Approaching an entire year of playing the rice card.

Friday, January 28, 2011

Way Outside The Bun


We've all heard by now of the latest lawsuit launched against Taco Bell regarding its Seasoned Beef.  Fast food chains are no strangers to the courtroom and class action lawsuits.  How can we forget the 1994 Liebeck v. McDonald's case in which Stella Liebeck won a $2.86 million dollar settlement because the coffee she purchased at McDonald's burned her when she dumped that shit in her lap and the sweatpants she was wearing absorbed the scalding liquid, holding it against her skin (the initial amount awarded by the jury was later reduced to $640.000).  And of course, the 2005 incident involving Anna Ayala and Wendy's Old Fashioned Hamburgers.  Ayala claimed that while enjoying a bowl of delicious Wendy's chili, she bit into a human fingertip.  Folding under the pressure of an intensive investigation by the San Jose authorities and health officials, Anna and her husband finally admitted to planting the fingertip in the chili themselves.  She was sentenced to 9 years in prison and her husband got 12.


The most recent litigation hardly seems worth the effort of denying yourself a run to the border after stumbling up and down 6th street doing shots in every bar and going home alone to jerk off into a couple of wadded up scraps of paper decorated with bits of shredded lettuce some cheese and those little plastic corners of Fire Sauce™ packets before you pass out.


The lawsuit claims that Taco Bell and its parent corporation YUM! Brands, inc. are unlawfully referring to their all purpose filling as beef.  Apparently some lawyers got together and took a Volcano Double Beef Burrito (or some other variation of what is essentially the same fucking thing.  The only real choice you have at Taco Bell is whether or not you want your shit crunchy or soft) to a lab.  Minds were blown and the indignation of betrayal gripped our hearts when the results came back stating that the ground beef mixture at Taco Bell was only 35% actual beef!  The other 66% is allegedly binders, extenders, preservatives and the broken dreams of the woman in the donkey show in Tijuana.

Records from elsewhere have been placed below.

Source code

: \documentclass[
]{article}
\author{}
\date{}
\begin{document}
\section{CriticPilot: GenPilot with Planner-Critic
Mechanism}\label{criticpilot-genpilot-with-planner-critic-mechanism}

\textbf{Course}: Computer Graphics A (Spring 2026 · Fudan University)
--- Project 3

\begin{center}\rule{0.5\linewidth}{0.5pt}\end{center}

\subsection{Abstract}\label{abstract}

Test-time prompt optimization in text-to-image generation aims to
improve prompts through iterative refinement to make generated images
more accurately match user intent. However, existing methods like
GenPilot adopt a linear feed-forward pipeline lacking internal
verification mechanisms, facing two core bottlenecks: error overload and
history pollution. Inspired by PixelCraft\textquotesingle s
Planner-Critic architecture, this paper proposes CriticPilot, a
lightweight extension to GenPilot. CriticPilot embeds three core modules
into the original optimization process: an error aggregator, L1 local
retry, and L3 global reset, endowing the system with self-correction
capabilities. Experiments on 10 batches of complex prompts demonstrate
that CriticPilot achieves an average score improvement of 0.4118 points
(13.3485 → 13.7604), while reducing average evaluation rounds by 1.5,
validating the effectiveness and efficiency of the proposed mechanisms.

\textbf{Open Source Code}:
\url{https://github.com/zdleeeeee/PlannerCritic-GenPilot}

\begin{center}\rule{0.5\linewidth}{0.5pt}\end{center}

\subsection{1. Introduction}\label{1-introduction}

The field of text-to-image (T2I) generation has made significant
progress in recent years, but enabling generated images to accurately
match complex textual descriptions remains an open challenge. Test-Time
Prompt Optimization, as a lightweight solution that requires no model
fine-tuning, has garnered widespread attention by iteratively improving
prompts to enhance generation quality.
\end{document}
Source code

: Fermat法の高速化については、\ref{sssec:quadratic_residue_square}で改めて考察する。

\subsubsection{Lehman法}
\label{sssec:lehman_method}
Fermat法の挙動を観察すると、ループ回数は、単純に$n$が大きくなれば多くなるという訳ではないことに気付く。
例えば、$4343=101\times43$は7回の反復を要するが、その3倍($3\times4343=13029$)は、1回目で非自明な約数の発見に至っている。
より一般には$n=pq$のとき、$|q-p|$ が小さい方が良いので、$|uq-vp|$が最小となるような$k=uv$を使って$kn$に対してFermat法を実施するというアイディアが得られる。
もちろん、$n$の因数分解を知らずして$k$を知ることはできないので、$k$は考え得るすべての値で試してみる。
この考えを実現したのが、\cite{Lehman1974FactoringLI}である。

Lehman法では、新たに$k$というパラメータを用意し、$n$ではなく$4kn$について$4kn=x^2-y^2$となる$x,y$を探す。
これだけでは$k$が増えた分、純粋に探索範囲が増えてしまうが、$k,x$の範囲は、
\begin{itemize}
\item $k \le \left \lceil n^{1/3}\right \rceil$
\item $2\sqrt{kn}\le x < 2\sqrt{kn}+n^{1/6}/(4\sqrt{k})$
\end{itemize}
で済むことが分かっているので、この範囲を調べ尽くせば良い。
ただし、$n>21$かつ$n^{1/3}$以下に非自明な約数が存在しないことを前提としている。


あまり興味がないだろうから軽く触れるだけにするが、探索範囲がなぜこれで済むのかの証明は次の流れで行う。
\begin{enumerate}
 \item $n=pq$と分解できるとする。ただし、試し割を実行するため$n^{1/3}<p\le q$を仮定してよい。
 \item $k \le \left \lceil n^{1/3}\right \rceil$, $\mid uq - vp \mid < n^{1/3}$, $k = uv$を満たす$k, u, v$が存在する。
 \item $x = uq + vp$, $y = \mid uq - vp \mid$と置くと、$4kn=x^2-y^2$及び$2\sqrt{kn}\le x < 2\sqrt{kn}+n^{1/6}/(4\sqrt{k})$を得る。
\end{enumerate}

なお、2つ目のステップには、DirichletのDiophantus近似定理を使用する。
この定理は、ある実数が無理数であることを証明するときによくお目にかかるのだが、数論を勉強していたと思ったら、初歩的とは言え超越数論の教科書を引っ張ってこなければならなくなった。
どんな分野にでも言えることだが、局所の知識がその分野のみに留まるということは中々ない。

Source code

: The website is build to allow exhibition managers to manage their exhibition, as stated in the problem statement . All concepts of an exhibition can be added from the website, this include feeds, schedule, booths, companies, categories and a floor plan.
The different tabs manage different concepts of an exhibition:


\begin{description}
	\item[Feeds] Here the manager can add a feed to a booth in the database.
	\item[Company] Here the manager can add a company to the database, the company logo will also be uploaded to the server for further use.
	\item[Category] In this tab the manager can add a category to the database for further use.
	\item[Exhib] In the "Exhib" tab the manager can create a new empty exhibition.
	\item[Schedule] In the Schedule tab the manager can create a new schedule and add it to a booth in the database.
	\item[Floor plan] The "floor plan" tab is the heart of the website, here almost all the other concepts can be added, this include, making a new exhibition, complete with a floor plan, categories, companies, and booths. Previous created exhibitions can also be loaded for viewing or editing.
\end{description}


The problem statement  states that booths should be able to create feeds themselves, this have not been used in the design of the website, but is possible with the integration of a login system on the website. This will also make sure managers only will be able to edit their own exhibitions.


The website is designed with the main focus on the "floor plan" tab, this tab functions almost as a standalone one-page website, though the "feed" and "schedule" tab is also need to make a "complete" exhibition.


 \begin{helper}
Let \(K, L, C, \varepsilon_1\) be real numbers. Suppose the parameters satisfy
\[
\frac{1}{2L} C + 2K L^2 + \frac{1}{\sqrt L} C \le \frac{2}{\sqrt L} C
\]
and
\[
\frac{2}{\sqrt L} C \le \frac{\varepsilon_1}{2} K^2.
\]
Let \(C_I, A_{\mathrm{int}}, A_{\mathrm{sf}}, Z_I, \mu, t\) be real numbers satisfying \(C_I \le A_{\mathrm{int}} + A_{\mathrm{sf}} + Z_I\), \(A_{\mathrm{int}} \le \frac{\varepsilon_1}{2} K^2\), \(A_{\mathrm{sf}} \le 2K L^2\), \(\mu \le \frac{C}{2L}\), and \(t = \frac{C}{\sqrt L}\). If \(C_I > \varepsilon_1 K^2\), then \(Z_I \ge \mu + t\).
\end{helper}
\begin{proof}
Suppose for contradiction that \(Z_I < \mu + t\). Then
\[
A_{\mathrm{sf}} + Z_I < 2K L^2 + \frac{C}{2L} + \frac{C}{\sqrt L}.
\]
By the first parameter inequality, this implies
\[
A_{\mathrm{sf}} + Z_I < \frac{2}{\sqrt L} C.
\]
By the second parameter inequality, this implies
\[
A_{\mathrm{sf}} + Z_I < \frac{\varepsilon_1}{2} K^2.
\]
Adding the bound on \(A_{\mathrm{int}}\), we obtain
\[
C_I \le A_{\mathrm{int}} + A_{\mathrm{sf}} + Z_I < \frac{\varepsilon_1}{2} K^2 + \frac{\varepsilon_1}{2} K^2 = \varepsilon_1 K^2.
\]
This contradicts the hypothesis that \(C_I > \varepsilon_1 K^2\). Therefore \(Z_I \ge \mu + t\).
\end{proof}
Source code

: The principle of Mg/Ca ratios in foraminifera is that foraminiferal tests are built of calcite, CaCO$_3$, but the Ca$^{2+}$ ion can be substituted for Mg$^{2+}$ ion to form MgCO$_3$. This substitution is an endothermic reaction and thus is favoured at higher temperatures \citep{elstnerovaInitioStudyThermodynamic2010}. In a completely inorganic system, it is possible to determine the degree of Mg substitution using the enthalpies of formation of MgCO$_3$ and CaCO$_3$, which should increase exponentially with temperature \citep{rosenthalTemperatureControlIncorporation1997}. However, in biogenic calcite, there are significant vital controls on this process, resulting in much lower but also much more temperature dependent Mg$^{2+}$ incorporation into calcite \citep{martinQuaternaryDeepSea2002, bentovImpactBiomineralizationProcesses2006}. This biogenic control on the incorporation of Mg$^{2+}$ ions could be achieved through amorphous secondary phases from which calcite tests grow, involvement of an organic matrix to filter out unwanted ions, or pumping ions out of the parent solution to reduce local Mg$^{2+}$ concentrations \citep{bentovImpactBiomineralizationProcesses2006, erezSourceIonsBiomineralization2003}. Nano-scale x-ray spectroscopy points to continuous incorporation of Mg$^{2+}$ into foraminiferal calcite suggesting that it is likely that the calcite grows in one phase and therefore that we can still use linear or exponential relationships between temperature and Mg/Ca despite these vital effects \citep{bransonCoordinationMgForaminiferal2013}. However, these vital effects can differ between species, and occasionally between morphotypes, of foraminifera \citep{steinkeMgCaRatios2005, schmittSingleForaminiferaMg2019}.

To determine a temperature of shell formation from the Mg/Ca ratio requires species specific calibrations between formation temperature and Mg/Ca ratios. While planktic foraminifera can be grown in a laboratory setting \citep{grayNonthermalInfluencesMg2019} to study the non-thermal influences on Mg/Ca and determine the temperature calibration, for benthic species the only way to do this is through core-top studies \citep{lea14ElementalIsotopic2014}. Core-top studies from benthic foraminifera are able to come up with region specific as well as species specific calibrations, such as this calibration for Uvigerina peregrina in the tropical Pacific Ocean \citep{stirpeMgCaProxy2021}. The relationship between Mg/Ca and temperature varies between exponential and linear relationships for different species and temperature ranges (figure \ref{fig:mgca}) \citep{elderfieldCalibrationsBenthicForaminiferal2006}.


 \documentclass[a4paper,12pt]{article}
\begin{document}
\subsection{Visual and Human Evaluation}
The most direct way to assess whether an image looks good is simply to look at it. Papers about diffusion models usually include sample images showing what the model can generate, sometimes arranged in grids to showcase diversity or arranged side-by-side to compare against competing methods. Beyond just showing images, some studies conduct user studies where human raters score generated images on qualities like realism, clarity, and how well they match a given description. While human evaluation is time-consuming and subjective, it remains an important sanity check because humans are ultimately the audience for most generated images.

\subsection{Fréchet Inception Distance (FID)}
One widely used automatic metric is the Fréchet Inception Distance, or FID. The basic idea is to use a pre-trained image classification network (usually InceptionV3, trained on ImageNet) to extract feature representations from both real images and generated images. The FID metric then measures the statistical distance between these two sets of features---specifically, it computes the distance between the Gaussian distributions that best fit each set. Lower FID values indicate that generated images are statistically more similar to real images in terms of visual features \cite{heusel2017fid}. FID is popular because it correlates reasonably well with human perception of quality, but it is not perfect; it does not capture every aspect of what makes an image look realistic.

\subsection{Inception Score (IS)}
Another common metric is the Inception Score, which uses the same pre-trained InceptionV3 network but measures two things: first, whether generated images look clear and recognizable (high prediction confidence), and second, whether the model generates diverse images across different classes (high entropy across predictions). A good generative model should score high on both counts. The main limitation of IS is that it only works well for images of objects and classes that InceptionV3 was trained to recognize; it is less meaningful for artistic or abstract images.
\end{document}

Never one to be caught on siesta, Taco Bell has denied any laziness regarding food quality and has come out swinging harder than 15,000 kids with piñatas at one of the multiple Quinceañeras happening on any given weekend at Fiesta Gardens in East Austin.  The official statement from El Presidente of Taco Bell, Greg Creed, states that the lawsuit is bogus and that Taco Bell's beef is 100% USDA inspected.  Mr. Creed and YUM! Brands inc. are so intent not to let a bunch of pendejos pull the sombrero over our eyes that they went ahead and released their secret recipe online.

  • 88% USDA-inspected quality beef
  • 3-5% water for moisture
  • 3-5% spices (including salt, chili pepper, onion powder, tomato powder, sugar, garlic powder, cocoa powder and a proprietary blend of Mexican spices and natural flavors).
  • 3-5% oats, starch, sugar, yeast, citric acid and other ingredients that contribute to the quality of our product.
Well, there you go.  Let the battle of the beef begin!  I guess my reaction to all of this is pretty much the way I react to a chihuahua barking menacingly at me, Who Fucking Cares?!  First of all, if anybody that was eating Taco Bell on a regular basis before this lawsuit actually believed that they were eating quality food, then they are an idiot.  Secondly, regardless of the final lab results determining what's inside that crunchy taco supreme combo, I personally am not going to change the frequency of my visits to Taco Bell and neither will anybody else.

Besides the possible discovery that Taco Bell's "proprietary" blend of spices consists of chihuahua puke and the salty tears of exploited farm workers, the thing we should really be upset about are the actual USDA requirements for labeling a product "Beef".

The lawsuit claims that Taco Bell's 35% meat mixture is just below the USDA standard.  Taco Bell claims that their filling contains 88% beef, which is well above the USDA minimum requirement.  The standard for what constitutes meat is defined by the USDA as "flesh of animals".  According to the USDA, the percentage of animal flesh a product must contain in order to qualify as meat is a whopping 40%!  That's pretty low.  So, before you start to go all loco on Taco Bell you need to realize that the USDA has only got our backs on 40% of any meat mixture on the market.  I guess if I have to take that risk with everything out there, I might as well have it stuffed into a neon colored corn tortilla, served 24 hours a day, with a cute dog reciting cultural phrases with an accent that accurately portrays racial stereotypes.

I swear I could riff forever on Fast Food because that shit's funny.  But to be honest, I have been craving a Meximelt and six Crunchy Tacos with about 40 ounces of Dr. Pepper since I started writing this rant on rental food.  Adios Amigos!